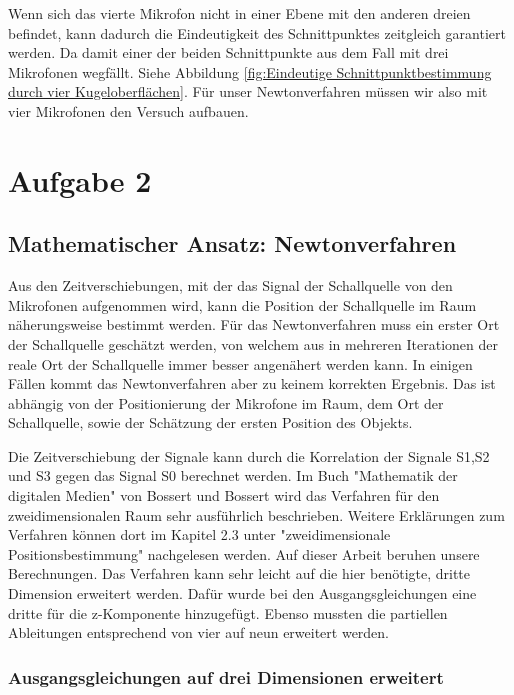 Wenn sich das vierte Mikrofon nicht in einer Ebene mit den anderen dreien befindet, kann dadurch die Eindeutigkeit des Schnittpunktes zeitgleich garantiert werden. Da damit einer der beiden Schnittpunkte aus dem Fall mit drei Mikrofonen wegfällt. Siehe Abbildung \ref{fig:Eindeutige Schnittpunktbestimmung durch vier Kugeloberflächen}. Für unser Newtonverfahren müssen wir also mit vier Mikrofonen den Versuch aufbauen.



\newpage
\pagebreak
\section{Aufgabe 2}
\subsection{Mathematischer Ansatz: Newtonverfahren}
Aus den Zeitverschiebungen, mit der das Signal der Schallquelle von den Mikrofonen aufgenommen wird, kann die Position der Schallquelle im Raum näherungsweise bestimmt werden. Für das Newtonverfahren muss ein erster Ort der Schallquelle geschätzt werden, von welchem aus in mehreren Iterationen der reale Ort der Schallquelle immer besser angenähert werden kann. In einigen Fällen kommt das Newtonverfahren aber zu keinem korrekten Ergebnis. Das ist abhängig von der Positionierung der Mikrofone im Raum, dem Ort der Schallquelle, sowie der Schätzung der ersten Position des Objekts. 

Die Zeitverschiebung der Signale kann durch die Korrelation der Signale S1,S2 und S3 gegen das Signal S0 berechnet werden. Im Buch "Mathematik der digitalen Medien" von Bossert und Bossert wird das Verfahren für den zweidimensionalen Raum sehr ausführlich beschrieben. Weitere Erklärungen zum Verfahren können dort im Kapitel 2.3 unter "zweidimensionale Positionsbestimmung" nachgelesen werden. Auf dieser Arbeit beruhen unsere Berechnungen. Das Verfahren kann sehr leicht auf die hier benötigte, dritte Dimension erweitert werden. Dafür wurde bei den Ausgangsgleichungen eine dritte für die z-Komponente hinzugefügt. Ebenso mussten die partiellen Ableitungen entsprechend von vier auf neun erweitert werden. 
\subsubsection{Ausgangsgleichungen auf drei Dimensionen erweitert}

About this task =
Please output all of the data exactly as given, omitting any images it holds.

Reply =
 Wenn sich das vierte Mikrofon nicht in einer Ebene mit den anderen dreien befindet, kann dadurch die Eindeutigkeit des Schnittpunktes zeitgleich garantiert werden. Da damit einer der beiden Schnittpunkte aus dem Fall mit drei Mikrofonen wegfällt. Siehe Abbildung \ref{fig:Eindeutige Schnittpunktbestimmung durch vier Kugeloberflächen}. Für unser Newtonverfahren müssen wir also mit vier Mikrofonen den Versuch aufbauen.



\newpage
\pagebreak
\section{Aufgabe 2}
\subsection{Mathematischer Ansatz: Newtonverfahren}
Aus den Zeitverschiebungen, mit der das Signal der Schallquelle von den Mikrofonen aufgenommen wird, kann die Position der Schallquelle im Raum näherungsweise bestimmt werden. Für das Newtonverfahren muss ein erster Ort der Schallquelle geschätzt werden, von welchem aus in mehreren Iterationen der reale Ort der Schallquelle immer besser angenähert werden kann. In einigen Fällen kommt das Newtonverfahren aber zu keinem korrekten Ergebnis. Das ist abhängig von der Positionierung der Mikrofone im Raum, dem Ort der Schallquelle, sowie der Schätzung der ersten Position des Objekts. 

Die Zeitverschiebung der Signale kann durch die Korrelation der Signale S1,S2 und S3 gegen das Signal S0 berechnet werden. Im Buch "Mathematik der digitalen Medien" von Bossert und Bossert wird das Verfahren für den zweidimensionalen Raum sehr ausführlich beschrieben. Weitere Erklärungen zum Verfahren können dort im Kapitel 2.3 unter "zweidimensionale Positionsbestimmung" nachgelesen werden. Auf dieser Arbeit beruhen unsere Berechnungen. Das Verfahren kann sehr leicht auf die hier benötigte, dritte Dimension erweitert werden. Dafür wurde bei den Ausgangsgleichungen eine dritte für die z-Komponente hinzugefügt. Ebenso mussten die partiellen Ableitungen entsprechend von vier auf neun erweitert werden. 
\subsubsection{Ausgangsgleichungen auf drei Dimensionen erweitert}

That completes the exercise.